В этом смысле «положительная» наука, безусловно, лицемерна и предпочитает скрывать и ответ, и «лицо». И самый простой способ уйти от ответа на вопрос: А зачем тебе все это? – просто исключить подобные вопросы из числа рассматриваемых и допустимых внутри научного сообщества:
«Хуже всего то, что мы теперь видим не борьбу против той или другой философской доктрины, а совершенное равнодушие к самой философии. Недостаточность положительного знания никогда не мешала живому интересу к философским вопросам. Когда же люди знали столько, сколько теперь? Однако философия процветала и в древнем, и в новом мире; теперь же никто не дает себе даже труда ее опровергать или доказывать несостоятельность и вообще невозможность философской точки зрения вообще. Философия до сих пор не опровергнута в своих началах, а просто отброшена, как ненужная вещь. Упадок ее не есть научный вывод, а признак глубокой перемены в направлении и строе мыслей» (Там же).
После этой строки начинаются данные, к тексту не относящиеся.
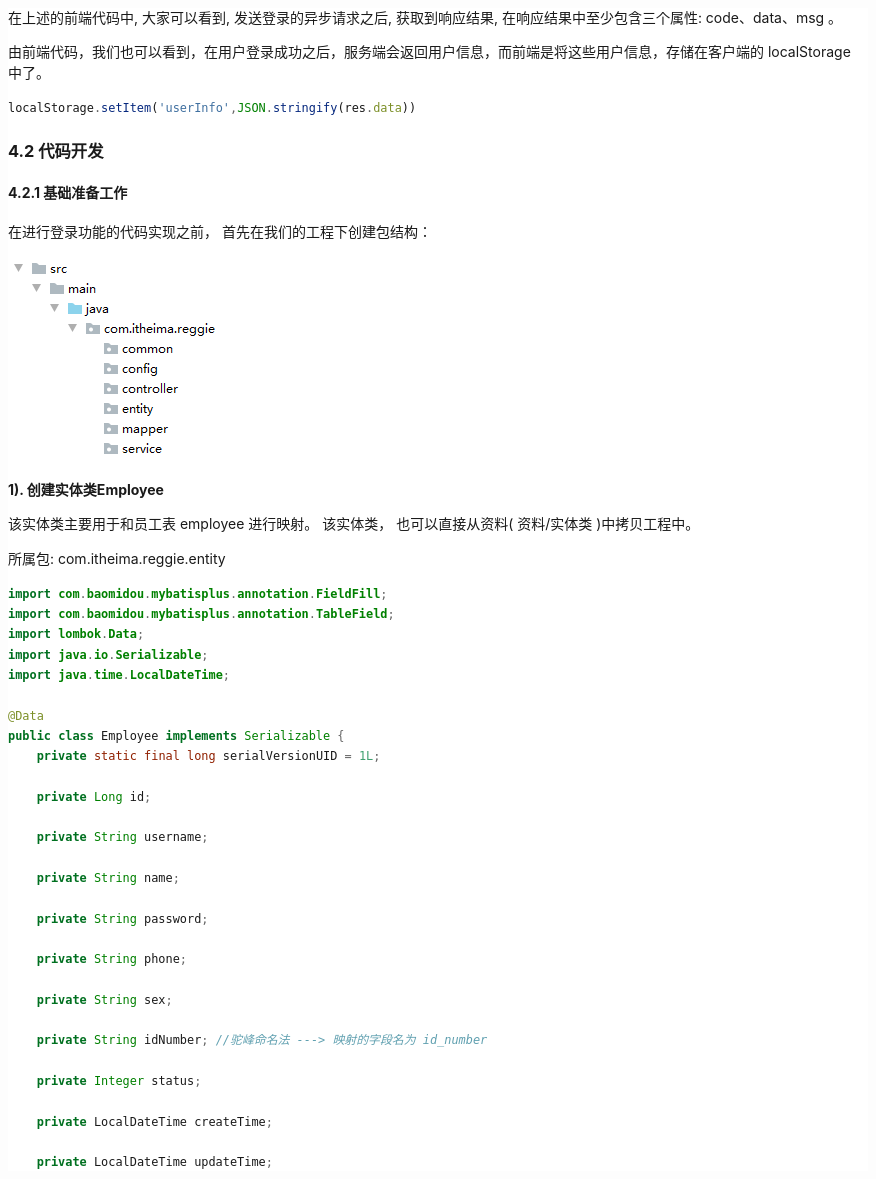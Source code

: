 在上述的前端代码中, 大家可以看到, 发送登录的异步请求之后, 获取到响应结果, 在响应结果中至少包含三个属性: code、data、msg 。



由前端代码，我们也可以看到，在用户登录成功之后，服务端会返回用户信息，而前端是将这些用户信息，存储在客户端的 localStorage 中了。

```js
localStorage.setItem('userInfo',JSON.stringify(res.data))
```



### 4.2 代码开发

#### 4.2.1 基础准备工作

在进行登录功能的代码实现之前， 首先在我们的工程下创建包结构： 

![image-20210727001117783](assets/image-20210727001117783.png) 



**1). 创建实体类Employee**

该实体类主要用于和员工表 employee 进行映射。 该实体类， 也可以直接从资料( 资料/实体类 )中拷贝工程中。

所属包: com.itheima.reggie.entity

```java
import com.baomidou.mybatisplus.annotation.FieldFill;
import com.baomidou.mybatisplus.annotation.TableField;
import lombok.Data;
import java.io.Serializable;
import java.time.LocalDateTime;

@Data
public class Employee implements Serializable {
    private static final long serialVersionUID = 1L;

    private Long id;

    private String username;

    private String name;

    private String password;

    private String phone;

    private String sex;

    private String idNumber; //驼峰命名法 ---> 映射的字段名为 id_number

    private Integer status;

    private LocalDateTime createTime;

    private LocalDateTime updateTime;

```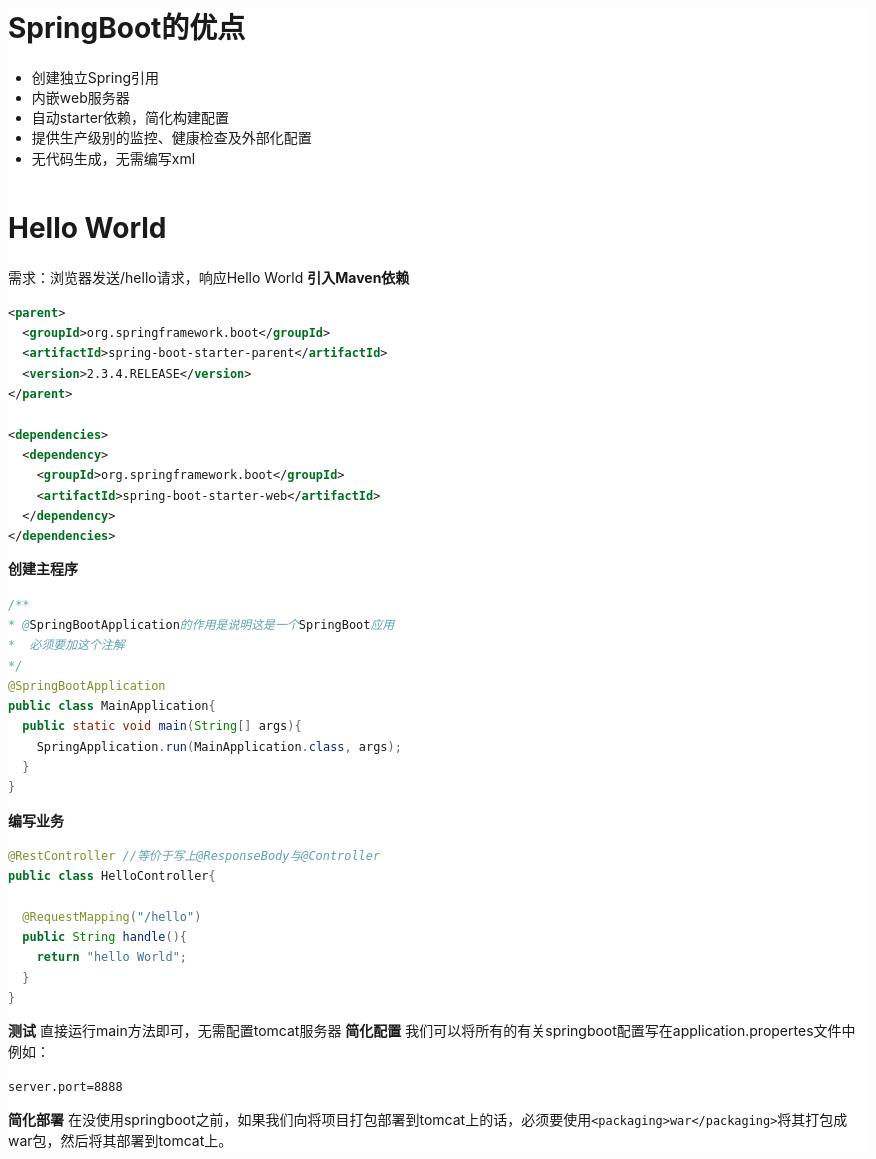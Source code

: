 # SpringBoot的优点
- 创建独立Spring引用
- 内嵌web服务器
- 自动starter依赖，简化构建配置
- 提供生产级别的监控、健康检查及外部化配置
- 无代码生成，无需编写xml

# Hello World
需求：浏览器发送/hello请求，响应Hello World
**引入Maven依赖**
```xml
<parent>
  <groupId>org.springframework.boot</groupId>
  <artifactId>spring-boot-starter-parent</artifactId>
  <version>2.3.4.RELEASE</version>
</parent>

<dependencies>
  <dependency>
    <groupId>org.springframework.boot</groupId>
    <artifactId>spring-boot-starter-web</artifactId>
  </dependency>
</dependencies>
```
**创建主程序**
```java
/**
* @SpringBootApplication的作用是说明这是一个SpringBoot应用
*  必须要加这个注解
*/
@SpringBootApplication
public class MainApplication{
  public static void main(String[] args){
    SpringApplication.run(MainApplication.class, args);
  }
}
```
**编写业务**
```java
@RestController //等价于写上@ResponseBody与@Controller
public class HelloController{

  @RequestMapping("/hello")
  public String handle(){
    return "hello World";
  }
}
```
**测试**
直接运行main方法即可，无需配置tomcat服务器
**简化配置**
我们可以将所有的有关springboot配置写在application.propertes文件中
例如：
```xml
server.port=8888
```
**简化部署**
在没使用springboot之前，如果我们向将项目打包部署到tomcat上的话，必须要使用`<packaging>war</packaging>`将其打包成war包，然后将其部署到tomcat上。
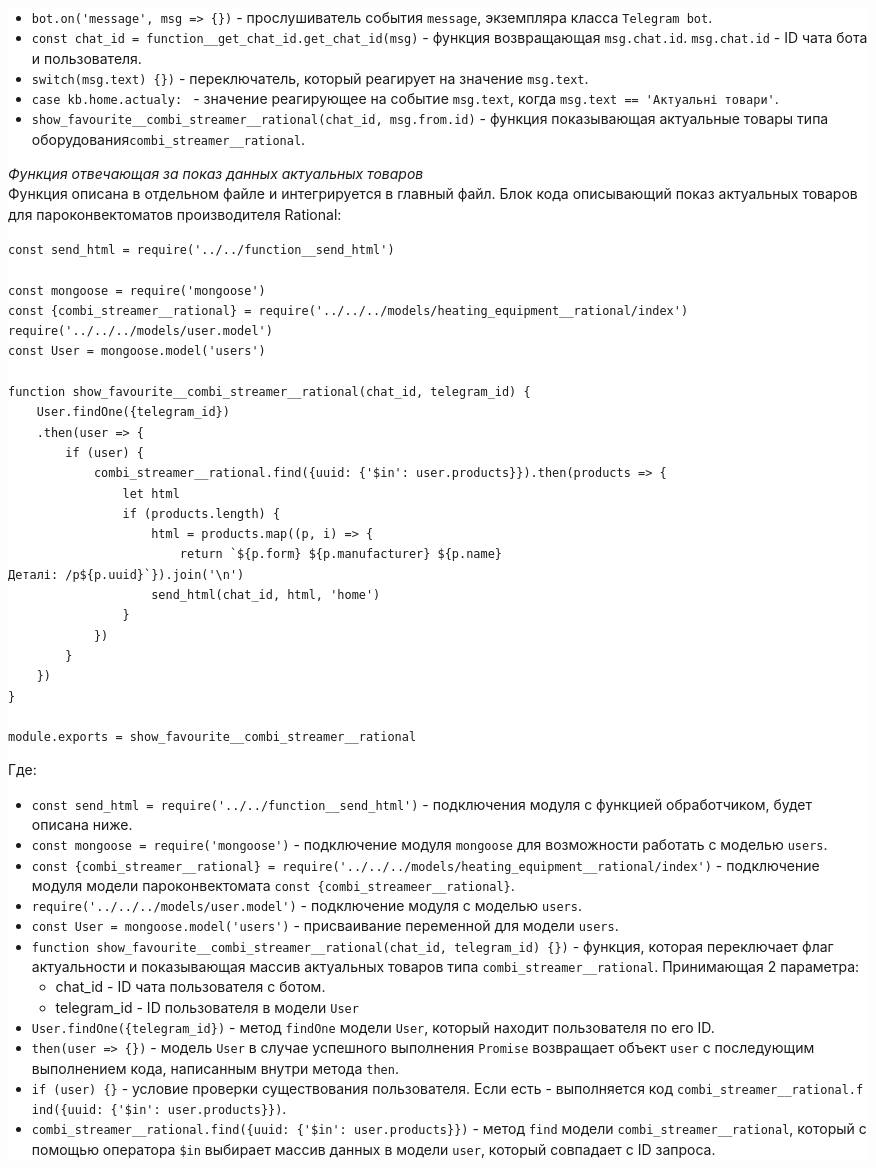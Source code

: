 - `bot.on('message', msg => {})` - прослушиватель события `message`, экземпляра класса `Telegram bot`. <br/>
- `const chat_id = function__get_chat_id.get_chat_id(msg)` - функция возвращающая `msg.chat.id`. `msg.chat.id` - ID чата бота и пользователя. <br/>
- `switch(msg.text) {})` - переключатель, который реагирует на значение `msg.text`. <br/>
- `case kb.home.actualy: ` - значение реагирующее на событие `msg.text`, когда `msg.text == 'Актуальні товари'`. <br/>
- `show_favourite__combi_streamer__rational(chat_id, msg.from.id)` - функция показывающая актуальные товары типа оборудования`combi_streamer__rational`. <br/>

*Функция отвечающая за показ данных актуальных товаров* <br/>
Функция описана в отдельном файле и интегрируется в главный файл. Блок кода описывающий показ актуальных товаров для пароконвектоматов производителя Rational: <br/>
```node
const send_html = require('../../function__send_html')

const mongoose = require('mongoose')
const {combi_streamer__rational} = require('../../../models/heating_equipment__rational/index')
require('../../../models/user.model')
const User = mongoose.model('users')

function show_favourite__combi_streamer__rational(chat_id, telegram_id) {
    User.findOne({telegram_id})
    .then(user => {
        if (user) {
            combi_streamer__rational.find({uuid: {'$in': user.products}}).then(products => {
                let html
                if (products.length) {
                    html = products.map((p, i) => {
                        return `${p.form} ${p.manufacturer} ${p.name}  
Деталі: /p${p.uuid}`}).join('\n')
                    send_html(chat_id, html, 'home')
                } 
            })
        } 
    })
}

module.exports = show_favourite__combi_streamer__rational
```
Где: 
- `const send_html = require('../../function__send_html')` - подключения модуля с функцией обработчиком, будет описана ниже.
- `const mongoose = require('mongoose')` - подключение модуля `mongoose` для возможности работать с моделью `users`. <br/>
- `const {combi_streamer__rational} = require('../../../models/heating_equipment__rational/index')` - подключение модуля модели пароконвектомата `const {combi_streameer__rational}`.
- `require('../../../models/user.model')` - подключение модуля с моделью `users`. <br/>
- `const User = mongoose.model('users')` - присваивание переменной для модели `users`. <br/>
- `function show_favourite__combi_streamer__rational(chat_id, telegram_id) {})` - функция, которая переключает флаг актуальности и показывающая массив актуальных товаров типа `combi_streamer__rational`. Принимающая 2 параметра:
    - chat_id - ID чата пользователя с ботом.
    - telegram_id - ID пользователя в модели `User`
- `User.findOne({telegram_id})` -  метод `findOne` модели `User`, который находит пользователя по его ID. <br/>
- `then(user => {})` - модель `User` в случае успешного выполнения `Promise` возвращает объект `user` с последующим выполнением кода, написанным внутри метода `then`.
- `if (user) {}` - условие проверки существования пользователя. Если есть - выполняется код `combi_streamer__rational.find({uuid: {'$in': user.products}})`.
- `combi_streamer__rational.find({uuid: {'$in': user.products}})` - метод `find` модели `combi_streamer__rational`, который с помощью оператора `$in` выбирает массив данных в модели `user`, который совпадает с ID запроса.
Поразительное свидетельство. Особую цену ему придает то, что это мысли для себя. Их пишет человек, который пытается понять, почему ему так больно, поэтому он проницателен. Эти наблюдения Кавелина ценны тем, что он застал как свидетель то, чего уже нельзя было застать в Европе – время вызревания нового для России сообщества ученых. А поскольку у него изначально были свои представления о том, каким оно должно быть, он отчетливо видит несоответствия своим идеалам. И в первую очередь, он замечает, что у него и многих других, кого он знал и уважал, были эти идеалы, а сейчас они отсутствуют.
Что такое идеалы? Это «идеальные» образы того, как должно быть. Мы опять, по сути, соприкасаемся с эйдосами Платона, но пока оставим это лишь как намек. Здесь, на мой взгляд, гораздо важнее то, что «идеалы» Кавелина и подобных ему идеалистов были образами того, какой должна быть «наука», то есть сообщество ученых. Это относится во второй четверти XIX века. А вот в третьей четверти или, как говорит сам Кавелин, через неполных два поколения, ничего подобного у ученых уже нет. Что это значит?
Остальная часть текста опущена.